The Bodyline Hypocrisy by Michael Arnold
Author:Michael Arnold
Language: eng
Format: epub
Tags: cricket, england, ashes, bodyline, australia england, harold larwood
Publisher: Pitch Publishing (Brighton) Ltd
Published: 2013-04-09T16:00:00+00:00
Douglas Jardine – The Myths and the Man
“Jardine’s tenacity, courage and tactical skill have rarely been equalled by any touring captain.”
Walter Hammond, 1946
“I have never played under a better tactician than DR Jardine. He takes a lot of knowing. He stays within his shell and in doing so creates, I’m afraid, a wrong impression. But I learned differently in 1932/33. Then I learned that Jardine was one of the greatest men I have met.”
Herbert Sutcliffe, 1935
DOUGLAS JARDINE was born in 1900 in Bombay, where his father, Malcolm, was a barrister, a profession he had followed on there from his own father, WJ Jardine. The Jardine family were steeped in cricket, Malcolm having been in the university team at Oxford and had scored 140 in the varsity match of 1892 and three of his brothers had been in the Rugby school cricket team. In India the family was comfortably off, but not wealthy. Douglas was sent to Norris Hill Preparatory School, near Newbury, in 1910, and then went on to Winchester in 1914, where he captained the first XI in his final year, with a batting average of 66. In 1919 he went up to Oxford, where he was awarded a cricket Blue and was reasonably successful, without being exceptional, in his four years there.

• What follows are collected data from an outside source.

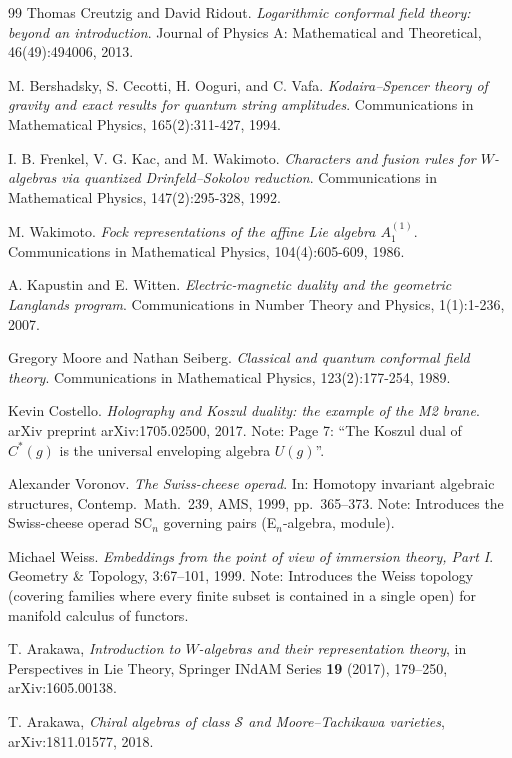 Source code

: \begin{thebibliography}{99}
Thomas Creutzig and David Ridout.
\textit{Logarithmic conformal field theory: beyond an introduction}.
Journal of Physics A: Mathematical and Theoretical,
46(49):494006, 2013.

M. Bershadsky, S. Cecotti, H. Ooguri, and C. Vafa.
\textit{Kodaira--Spencer theory of gravity and exact results for quantum string amplitudes}.
Communications in Mathematical Physics, 165(2):311-427, 1994.

I. B. Frenkel, V. G. Kac, and M. Wakimoto.
\textit{Characters and fusion rules for $W$-algebras via quantized Drinfeld--Sokolov reduction}.
Communications in Mathematical Physics, 147(2):295-328, 1992.

M. Wakimoto.
\textit{Fock representations of the affine Lie algebra $A_1^{(1)}$}.
Communications in Mathematical Physics, 104(4):605-609, 1986.

A. Kapustin and E. Witten.
\textit{Electric-magnetic duality and the geometric Langlands program}.
Communications in Number Theory and Physics, 1(1):1-236, 2007.

Gregory Moore and Nathan Seiberg.
\textit{Classical and quantum conformal field theory}.
Communications in Mathematical Physics, 123(2):177-254, 1989.

Kevin Costello.
\textit{Holography and Koszul duality: the example of the M2 brane}.
arXiv preprint arXiv:1705.02500, 2017.
Note: Page 7: ``The Koszul dual of $C^*(g)$ is the universal enveloping algebra $U(g)$''.

Alexander Voronov.
\textit{The Swiss-cheese operad}.
In: Homotopy invariant algebraic structures, Contemp.\ Math.\ 239, AMS, 1999, pp.~365--373.
Note: Introduces the Swiss-cheese operad SC$_n$ governing pairs (E$_n$-algebra, module).

Michael Weiss.
\textit{Embeddings from the point of view of immersion theory, Part I}.
Geometry \& Topology, 3:67--101, 1999.
Note: Introduces the Weiss topology (covering families where every finite subset is contained in a single open) for manifold calculus of functors.

 T. Arakawa, \emph{Introduction to $W$-algebras and their representation theory}, in Perspectives in Lie Theory, Springer INdAM Series \textbf{19} (2017), 179--250, arXiv:1605.00138.

 T. Arakawa, \emph{Chiral algebras of class $\mathcal{S}$ and Moore--Tachikawa varieties}, arXiv:1811.01577, 2018.


\end{thebibliography}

He was not made captain in his final year, but this was partly due to sustaining a serious injury to his right knee that subsequently constrained his batting and prevented him from bowling his leg-breaks. He was also a contemporary at Oxford of Greville Stevens, an all-rounder of outstanding ability.
On coming down from Oxford, Jardine played for Surrey as an amateur while qualifying as a solicitor and was made vice-captain to Percy Fender in 1924. Thereafter he played regularly for Surrey, with the exceptions of the 1929 and 1930 seasons when, for business reasons, he could manage only nine matches. In most of the other seasons, he was usually either at the top or well up in the County Championship batting averages.
In 1928 Jardine was selected for two of the Test matches against the West Indies, averaging 52.50, and in 1928/29 was a member of Percy Chapman’s Ashes side to Australia, where he played in all five Test matches, emerging with a batting average of 42.60. It was on this tour, and apparently solely because of his appearance, that Jardine came under fire from Australian barrackers although the reason for this has never been logically explained.
Previous books on the 1932/33 tour appear to have concentrated on depicting Jardine as a difficult man, as an aloof and autocratic snob but in just about every quoted instance there is no alternative opinion or interpretation offered. Incidents, situations and statements seem to have been taken at face value, or without any attempt being made to enquire whether any other reason existed. In fact, since his death in 1958, it appears to have become popular to criticise and find fault with Jardine, without stopping to consider the possibility of other factors being involved.